Regarding claim 9, Goodsitt fails to explicitly disclose, "wherein partitioning the machine learning model comprises generating the plurality of partitions in the machine learning model based on a gradient projection technique.". However, Saha discloses, (Introduction, pp. 2; "Using Singular Value Decomposition (SVD) on these activations, we show how to obtain the minimum set of bases of the CGS by which past knowledge is preserved and learnability for the new tasks is ensured. We store these bases in the memory which we define as Gradient Projection Memory (GPM). In our method, we propose to learn any new task by taking gradient steps in the orthogonal direction to the space (CGS) spanned by the G PM. Our analysis shows that such orthogonal gradient descent induces minimum to no interference with the old learning, and thus effective in alleviating catastrophic forgetting. We evaluate our approach in the context of image classification with mini lmageNet, CIFAR-100, PM NIST and sequence of 5-Datasets on a variety of network architectures including ResNet." This article discloses a method which will use gradient steps to continually learning and evolve a machine learning model. This method will ensure the model evolves orthogonally.)
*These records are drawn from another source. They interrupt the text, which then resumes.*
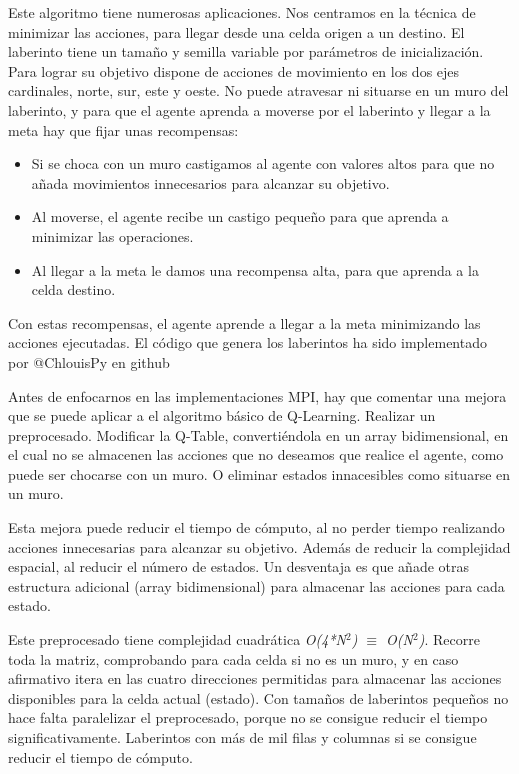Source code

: 		Este algoritmo tiene numerosas aplicaciones. Nos centramos en la técnica de minimizar las acciones, para llegar desde una celda origen a un destino. El laberinto tiene un tamaño y semilla variable por parámetros de inicialización. Para lograr su objetivo dispone de acciones de movimiento en los dos ejes cardinales, norte, sur, este y oeste. No puede atravesar ni situarse en un muro del laberinto, y para que el agente aprenda a moverse por el laberinto y llegar a la meta hay que fijar unas recompensas:
		\begin{itemize}
			\item Si se choca con un muro castigamos al agente con valores altos para que no añada movimientos innecesarios para alcanzar su objetivo.
			\vspace*{-0.2cm}
			\item Al moverse, el agente recibe un castigo pequeño para que aprenda a minimizar las operaciones.
			\vspace*{-0.2cm}
			\item Al llegar a la meta le damos una recompensa alta, para que aprenda a la celda destino. 		
			\vspace*{-0.2cm}
		\end{itemize}
	
		Con estas recompensas, el agente aprende a llegar a la meta minimizando las acciones ejecutadas. El código que genera los laberintos ha sido implementado por @ChlouisPy en github\cite{MazeGenerator}


		Antes de enfocarnos en las implementaciones MPI, hay que comentar una mejora que se puede aplicar a el algoritmo básico de Q-Learning. Realizar un preprocesado. Modificar la Q-Table, convertiéndola en un array bidimensional, en el cual no se almacenen las acciones que no deseamos que realice el agente, como puede ser chocarse con un muro. O eliminar estados innacesibles como situarse en un muro.
		
		Esta mejora puede reducir el tiempo de cómputo, al no perder tiempo realizando acciones innecesarias para alcanzar su objetivo. Además de reducir la complejidad espacial, al reducir el número de estados. Un desventaja es que añade otras estructura adicional (array bidimensional) para almacenar las acciones para cada estado. 
		
		Este preprocesado tiene complejidad cuadrática \textit{O(4*N\(^{2}\)) $\equiv$ O(N\(^{2}\))}. Recorre toda la matriz, comprobando para cada celda si no es un muro, y en caso afirmativo itera en las cuatro direcciones permitidas para almacenar las acciones disponibles para la celda actual (estado). Con tamaños de laberintos pequeños no hace falta paralelizar el preprocesado, porque no se consigue reducir el tiempo significativamente. Laberintos con más de mil filas y columnas si se consigue reducir el tiempo de cómputo.
		
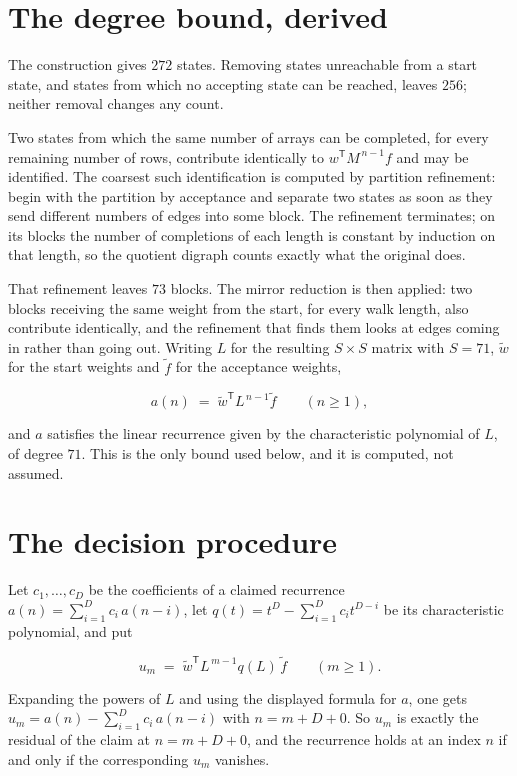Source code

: \documentclass[11pt]{article}
\theoremstyle{definition}
\begin{document}
\section{The degree bound, derived}

The construction gives $272$ states. Removing states unreachable from a start state, and states from which no accepting state can be reached, leaves $256$; neither removal changes any count.

Two states from which the same number of arrays can be completed, for every remaining number of rows, contribute identically to $w^{\mathsf T}M^{\,n-1}f$ and may be identified. The coarsest such identification is computed by partition refinement: begin with the partition by acceptance and separate two states as soon as they send different numbers of edges into some block. The refinement terminates; on its blocks the number of completions of each length is constant by induction on that length, so the quotient digraph counts exactly what the original does.

That refinement leaves $73$ blocks. The mirror reduction is then applied: two blocks receiving the same weight from the start, for every walk length, also contribute identically, and the refinement that finds them looks at edges coming in rather than going out. Writing $L$ for the resulting $S \times S$ matrix with $S = 71$, $\tilde w$ for the start weights and $\tilde f$ for the acceptance weights,

\[a(n) \;=\; \tilde w^{\mathsf T} L^{\,n-1} \tilde f \qquad (n \ge 1),\]

and $a$ satisfies the linear recurrence given by the characteristic polynomial of $L$, of degree $71$. This is the only bound used below, and it is computed, not assumed.

\section{The decision procedure}

Let $c_1,\dots,c_D$ be the coefficients of a claimed recurrence $a(n) = \sum_{i=1}^{D} c_i\,a(n-i)$, let $q(t) = t^{D} - \sum_{i=1}^{D} c_i t^{D-i}$ be its characteristic polynomial, and put

\[u_m \;=\; \tilde w^{\mathsf T} L^{\,m-1} q(L)\,\tilde f \qquad (m \ge 1).\]

Expanding the powers of $L$ and using the displayed formula for $a$, one gets $u_m = a(n) - \sum_{i=1}^{D} c_i\,a(n-i)$ with $n = m + D + 0$. So $u_m$ is exactly the residual of the claim at $n = m + D + 0$, and the recurrence holds at an index $n$ if and only if the corresponding $u_m$ vanishes.
\end{document}
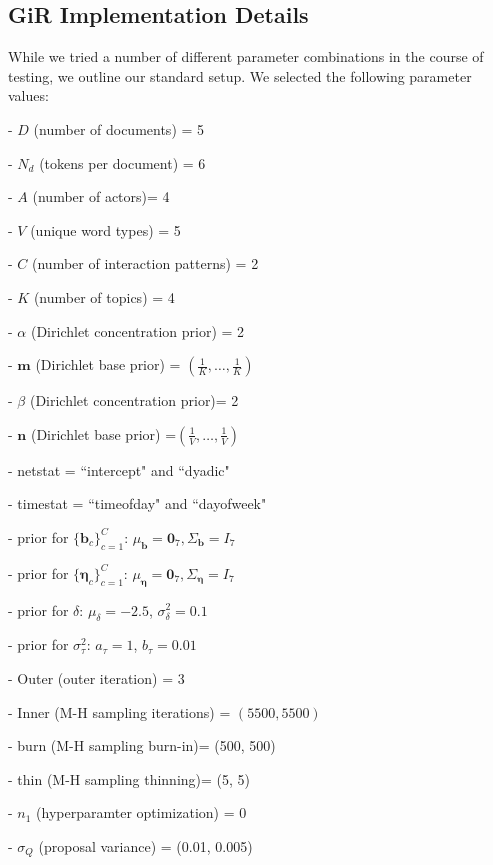 \documentclass[a4paper]{article}
\begin{document}
  \subsection{GiR Implementation Details} \label{subsec: GiR implementation}
  While we tried a number of different parameter combinations in the course of testing, we outline our standard setup. We selected the following parameter values:
  \begin{itemize}
  	\begin{minipage}{0.49\textwidth}
  		\item[-] $D$ (number of documents) = 5
  		\item[-] $N_d$ (tokens per document) = 6
  		\item[-] $A$ (number of actors)= 4
  		\item[-] $V$ (unique word types) = 5
  		\item[-] $C$ (number of interaction patterns) = 2
  		\item[-] $K$ (number of topics) = 4
  		\item[-] $\alpha$ (Dirichlet concentration prior) = 2
  		\item[-] $\boldsymbol{m}$ (Dirichlet base prior) = $(\frac{1}{K},\ldots, \frac{1}{K})$ 
  		\item[-] $\beta$ (Dirichlet concentration prior)= 2
  		\item[-] $\boldsymbol{n}$ (Dirichlet base prior) =$(\frac{1}{V},\ldots, \frac{1}{V})$ 
  		\item[-] netstat = ``intercept" and ``dyadic"
	   \item[-] timestat = ``timeofday" and ``dayofweek" 
  	\end{minipage}
  	\begin{minipage}{0.49\textwidth}
  		\item[-] prior for $\{\boldsymbol{b}_c\}_{c=1}^C$: $\mu_{\boldsymbol{b}} = \boldsymbol{0}_7, \Sigma_{\boldsymbol{b}} =  I_7$
  			\item[-] prior for $\{\boldsymbol{\eta}_c\}_{c=1}^C$: $\mu_{\boldsymbol{\eta}} = \boldsymbol{0}_7, \Sigma_{\boldsymbol{\eta}} =  I_7$
  		\item[-] prior for $\delta$: $\mu_\delta = -2.5$, $\sigma^2_\delta =0.1$
  		\item[-] prior for $\sigma^2_\tau$: $a_\tau = 1$, $b_\tau = 0.01$
  		\item[-] Outer (outer iteration) = 3
  		\item[-] Inner (M-H sampling iterations) = $(5500, 5500)$
  		\item[-] burn (M-H sampling burn-in)= (500, 500)
  		\item[-] thin (M-H sampling thinning)= (5, 5)
  		 \item[-] $n_1$ (hyperparamter optimization) = 0
  		\item[-] $\sigma_Q$ (proposal variance) = (0.01, 0.005)
  	\end{minipage}
  \end{itemize}        
\end{document}

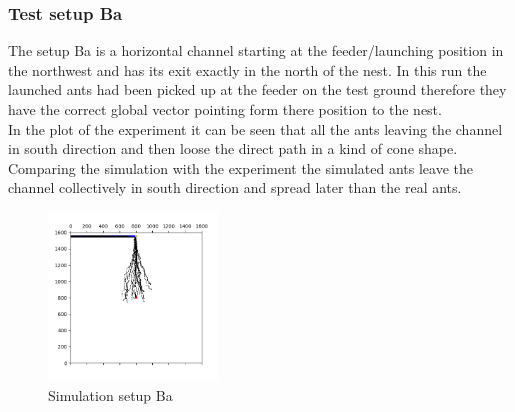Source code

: \documentclass[11pt]{article}
\begin{document}
	\subsubsection{Test setup Ba}
		The setup Ba is a horizontal channel starting at the feeder/launching position in the northwest and has its exit exactly in the north of the nest. In this run the launched ants had been picked up at the feeder on the test ground therefore they have the correct global vector pointing form there position to the nest. \\
In the plot of the experiment it can be seen that all the ants leaving the channel in south direction and then loose the direct path in a kind of cone shape. Comparing the simulation with the experiment the simulated ants leave the channel collectively in south direction and spread later than the real ants.
\begin{figure}
	\includegraphics[width=0.4\textwidth]{test_Ba.png}
	\caption{Simulation setup Ba}
	\label{fig:Ba}
\end{figure}
\end{document}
It would have obvious to one of ordinary skill in the art before the effective filing date of the present application to combine Goodsitt and Saha. Goodsitt teaches a machine learning model training method in a federated environment which divides a machine learning model into distributed instances, distributes those instances to client devices for training, receives updated distributed instances from the client devices and aggregates the trained instances to update a machine learning model. Saha teaches a machine learning model which uses gradient projection which can learn orthogonally. One of ordinary skill would have motivation to combine a method to update a machine learning model using a federated system with a system that uses gradient projection to learn orthogonally, "We show how to analyze the network representations to obtain minimum number of bases of these subspaces by which past information is preserved and learnability for the new tasks is ensured. Evaluation on diverse image classification tasks with different network architectures and comparisons with state-of-the-art algorithms show the effectiveness of our approach in achieving high classification performance while mitigating forgetting. We also show our algorithm is fast, makes efficient use of memory and is capable of learning long sequence of tasks in deeper networks preserving data privacy." (Saha, Conclusion, pp. 9).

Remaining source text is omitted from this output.